A healthy living blog from Marshfield Clinic Health System

Get the facts on blood cancers

Blood cancers illustration - blood cells and awareness ribbons on a red background

Blood cancers include three main types: Leukemia, lymphoma and myeloma.

Blood cancers affect the function and production of blood cells. Bone marrow, a material inside the bones, produces three kinds of blood cells: red and white cells and platelets.

“Mutations to blood cells can lead to blood cancer,” said Dr. Chady Leon, a Marshfield Clinic oncologist/hematologist. “The type of cancer depends on which type of cell has a mutation.”

Blood cancers include three main types: leukemia, lymphoma and myeloma.


Leukemia occurs when the bone marrow makes abnormal blood cells.
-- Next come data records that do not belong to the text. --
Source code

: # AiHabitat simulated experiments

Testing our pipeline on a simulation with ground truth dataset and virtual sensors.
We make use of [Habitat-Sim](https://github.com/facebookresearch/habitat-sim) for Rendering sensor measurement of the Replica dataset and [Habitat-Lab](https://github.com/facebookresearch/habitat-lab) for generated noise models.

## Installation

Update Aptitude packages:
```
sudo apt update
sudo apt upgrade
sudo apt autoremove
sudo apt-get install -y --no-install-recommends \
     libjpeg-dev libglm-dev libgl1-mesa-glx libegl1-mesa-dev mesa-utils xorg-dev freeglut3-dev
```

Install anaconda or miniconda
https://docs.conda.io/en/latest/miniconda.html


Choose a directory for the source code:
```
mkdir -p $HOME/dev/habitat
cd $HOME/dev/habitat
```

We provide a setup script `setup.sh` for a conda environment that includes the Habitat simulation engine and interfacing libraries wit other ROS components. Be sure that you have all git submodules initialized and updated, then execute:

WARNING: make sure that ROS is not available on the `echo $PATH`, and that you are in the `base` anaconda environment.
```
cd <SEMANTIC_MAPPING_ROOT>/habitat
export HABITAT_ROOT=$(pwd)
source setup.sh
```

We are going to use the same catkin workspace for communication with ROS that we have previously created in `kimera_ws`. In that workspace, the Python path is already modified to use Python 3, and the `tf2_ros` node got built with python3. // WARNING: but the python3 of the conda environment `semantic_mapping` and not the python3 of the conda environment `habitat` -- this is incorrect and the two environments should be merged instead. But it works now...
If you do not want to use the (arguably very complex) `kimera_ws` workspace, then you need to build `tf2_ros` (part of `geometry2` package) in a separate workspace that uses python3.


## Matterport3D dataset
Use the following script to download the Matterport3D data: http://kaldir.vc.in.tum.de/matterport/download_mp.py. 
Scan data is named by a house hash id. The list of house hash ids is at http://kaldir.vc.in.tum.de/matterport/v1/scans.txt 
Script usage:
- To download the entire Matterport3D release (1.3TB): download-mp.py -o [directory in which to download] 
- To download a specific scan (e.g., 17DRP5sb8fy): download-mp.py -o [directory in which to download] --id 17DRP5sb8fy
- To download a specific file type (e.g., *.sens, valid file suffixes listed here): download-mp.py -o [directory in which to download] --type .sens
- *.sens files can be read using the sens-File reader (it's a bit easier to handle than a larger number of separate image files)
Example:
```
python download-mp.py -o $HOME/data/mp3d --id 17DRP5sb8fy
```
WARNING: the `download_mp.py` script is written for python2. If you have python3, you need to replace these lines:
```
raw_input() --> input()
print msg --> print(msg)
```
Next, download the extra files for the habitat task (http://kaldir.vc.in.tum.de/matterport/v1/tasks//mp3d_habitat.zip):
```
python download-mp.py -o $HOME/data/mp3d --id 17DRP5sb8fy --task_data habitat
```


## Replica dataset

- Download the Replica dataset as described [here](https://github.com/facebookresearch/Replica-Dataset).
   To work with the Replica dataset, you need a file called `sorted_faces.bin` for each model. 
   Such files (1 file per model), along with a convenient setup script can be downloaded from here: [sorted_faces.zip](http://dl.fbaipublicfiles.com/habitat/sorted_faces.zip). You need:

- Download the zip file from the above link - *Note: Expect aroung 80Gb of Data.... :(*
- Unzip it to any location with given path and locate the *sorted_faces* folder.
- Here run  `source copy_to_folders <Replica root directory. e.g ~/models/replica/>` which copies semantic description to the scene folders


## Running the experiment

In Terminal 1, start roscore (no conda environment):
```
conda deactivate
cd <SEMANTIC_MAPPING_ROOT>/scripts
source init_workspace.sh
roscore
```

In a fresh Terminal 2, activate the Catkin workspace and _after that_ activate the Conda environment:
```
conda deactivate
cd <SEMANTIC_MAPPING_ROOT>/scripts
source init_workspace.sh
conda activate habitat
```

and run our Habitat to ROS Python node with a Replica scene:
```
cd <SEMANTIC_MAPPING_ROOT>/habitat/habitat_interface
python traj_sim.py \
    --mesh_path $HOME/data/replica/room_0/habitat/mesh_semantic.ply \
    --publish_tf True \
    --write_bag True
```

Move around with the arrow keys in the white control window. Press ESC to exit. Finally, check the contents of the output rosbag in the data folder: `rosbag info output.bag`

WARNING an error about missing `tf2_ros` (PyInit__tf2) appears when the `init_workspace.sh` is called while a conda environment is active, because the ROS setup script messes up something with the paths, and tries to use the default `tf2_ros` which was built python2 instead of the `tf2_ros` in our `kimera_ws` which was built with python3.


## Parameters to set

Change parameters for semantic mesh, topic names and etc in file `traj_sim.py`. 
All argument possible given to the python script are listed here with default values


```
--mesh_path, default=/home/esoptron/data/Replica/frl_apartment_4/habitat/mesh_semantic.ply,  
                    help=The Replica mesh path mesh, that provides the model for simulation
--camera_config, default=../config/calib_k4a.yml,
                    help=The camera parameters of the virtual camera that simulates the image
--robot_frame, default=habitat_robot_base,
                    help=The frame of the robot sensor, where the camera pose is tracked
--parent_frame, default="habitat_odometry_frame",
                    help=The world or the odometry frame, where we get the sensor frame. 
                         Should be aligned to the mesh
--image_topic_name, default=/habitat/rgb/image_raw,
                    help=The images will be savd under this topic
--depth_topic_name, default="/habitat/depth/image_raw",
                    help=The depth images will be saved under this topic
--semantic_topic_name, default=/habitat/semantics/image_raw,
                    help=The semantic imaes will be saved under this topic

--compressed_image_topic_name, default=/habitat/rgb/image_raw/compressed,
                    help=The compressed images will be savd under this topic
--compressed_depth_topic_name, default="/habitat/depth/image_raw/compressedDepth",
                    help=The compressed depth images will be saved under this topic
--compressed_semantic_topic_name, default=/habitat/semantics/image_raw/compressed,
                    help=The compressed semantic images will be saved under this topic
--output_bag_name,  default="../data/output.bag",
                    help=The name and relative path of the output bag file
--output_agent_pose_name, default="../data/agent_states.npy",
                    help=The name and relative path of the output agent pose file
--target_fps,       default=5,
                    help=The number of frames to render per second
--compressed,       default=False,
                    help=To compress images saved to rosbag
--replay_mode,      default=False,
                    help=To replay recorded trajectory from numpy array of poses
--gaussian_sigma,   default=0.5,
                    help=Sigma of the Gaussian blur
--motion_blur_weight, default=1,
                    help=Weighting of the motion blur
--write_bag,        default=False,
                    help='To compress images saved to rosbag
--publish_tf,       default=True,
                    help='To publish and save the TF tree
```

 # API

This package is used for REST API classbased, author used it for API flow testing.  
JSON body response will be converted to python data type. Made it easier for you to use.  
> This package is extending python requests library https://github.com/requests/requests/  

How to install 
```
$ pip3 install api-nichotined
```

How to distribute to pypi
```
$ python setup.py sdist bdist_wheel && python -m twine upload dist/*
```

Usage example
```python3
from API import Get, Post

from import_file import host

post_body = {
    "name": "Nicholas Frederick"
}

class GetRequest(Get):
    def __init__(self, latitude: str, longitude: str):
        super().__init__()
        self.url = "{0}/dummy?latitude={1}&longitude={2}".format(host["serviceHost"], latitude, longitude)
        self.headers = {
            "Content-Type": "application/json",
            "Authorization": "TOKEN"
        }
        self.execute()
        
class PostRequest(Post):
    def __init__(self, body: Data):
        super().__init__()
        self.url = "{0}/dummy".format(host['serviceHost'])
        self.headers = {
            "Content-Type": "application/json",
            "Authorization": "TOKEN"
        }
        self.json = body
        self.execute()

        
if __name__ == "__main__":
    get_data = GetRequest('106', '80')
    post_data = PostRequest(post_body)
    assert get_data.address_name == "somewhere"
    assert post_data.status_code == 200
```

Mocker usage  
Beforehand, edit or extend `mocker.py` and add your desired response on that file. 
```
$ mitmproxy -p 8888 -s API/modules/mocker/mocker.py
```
The type of leukemia depends on which type of cell is abnormal. Adult leukemia includes four main types with many subtypes:

  • Acute lymphocytic leukemia (ALL)
  • Chronic lymphocytic leukemia (CLL)
  • Acute myeloid leukemia (AML)
  • Chronic myeloid leukemia (CML)

In acute leukemia, the disease spreads rapidly. “It is a medical emergency where the patient needs to be admitted to the hospital and started on chemotherapy in a day or two,” Leon said.

AML is the most common type of acute leukemia in adults. ALL is the most common acute leukemia in children.

Chronic leukemia develops slowly. Some subtypes can be monitored and controlled with medication like chronic illnesses. CLL is the most common type of chronic leukemia.


Lymphoma is a cancer that affects white blood cells called lymphocytes. It often begins in the lymph nodes, which are tissues that help your body fight infection. Lymphoma and leukemia sometimes overlap because some types of leukemia affect the lymph nodes.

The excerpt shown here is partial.